Depuis longtemps, la médecine utilise la morphine pour soulager des douleurs devenues insoutenables. Jusqu'au dernier siècle, ce puissant analgésique a été utilisé dans les situations de douleur intense et généralement de courte ou de moyenne durée, lors de chirurgies ou encore en phases avancées de douleur cancéreuse.
Douleurs chroniques non cancéreuses
Malheureusement, une clientèle de patients a continué à souffrir, souvent en silence, parce qu'elle ne répondait pas aux critères habituels d'utilisation de la morphine qu'on avait usage de réserver aux patients des services de chirurgie ou aux cancéreux en fin de vie. Ce sont les personnes qui souffrent de douleurs chroniques non cancéreuses: douleurs associées au diabète, douleur post-herpétique, sclérose en plaques, arthrites et autres affections douloureuses et chroniques.

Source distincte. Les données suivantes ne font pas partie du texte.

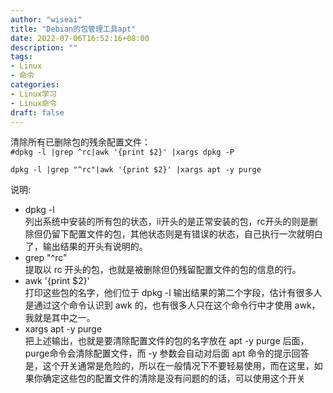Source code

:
 ```yaml
---
author: "wiseai"
title: "Debian的包管理工具apt"
date: 2022-07-06T16:52:16+08:00
description: ""
tags:
- Linux
- 命令
categories:
- Linux学习
- Linux命令
draft: false
---
```


清除所有已删除包的残余配置文件：  
`#dpkg -l |grep ^rc|awk '{print $2}' |xargs dpkg -P`

`dpkg -l |grep "^rc"|awk '{print $2}' |xargs apt -y purge`

说明:

- dpkg -l  
列出系统中安装的所有包的状态，ii开头的是正常安装的包，rc开头的则是删除但仍留下配置文件的包，其他状态则是有错误的状态，自己执行一次就明白了，输出结果的开头有说明的。
- grep "^rc"  
提取以 rc 开头的包，也就是被删除但仍残留配置文件的包的信息的行。
- awk '{print $2}'  
打印这些包的名字，他们位于 dpkg -l 输出结果的第二个字段，估计有很多人是通过这个命令认识到 awk 的，也有很多人只在这个命令行中才使用 awk，我就是其中之一。
- xargs apt -y purge  
把上述输出，也就是要清除配置文件的包的名字放在 apt -y purge 后面，purge命令会清除配置文件，而 -y 参数会自动对后面 apt 命令的提示回答是，这个开关通常是危险的，所以在一般情况下不要轻易使用，而在这里，如果你确定这些包的配置文件的清除是没有问题的的话，可以使用这个开关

Jusqu'à récemment, ces personnes n'avaient accès qu'à des médicaments antalgiques de moindre puissance: acétaminophène, anti-inflammatoires et autres médicaments appelés «co-analgésiques» (notamment les antidépresseurs et les antiépileptiques qui ont, c'est moins connu, un réel effet sur la douleur). Des recommandations de prescription ont même été dictées par l'Organisation mondiale de la santé (OMS), dans lesquelles on suggère que la morphine et les opioïdes soient réservées aux douleurs rebelles qui ne répondent pas aux autres médicaments.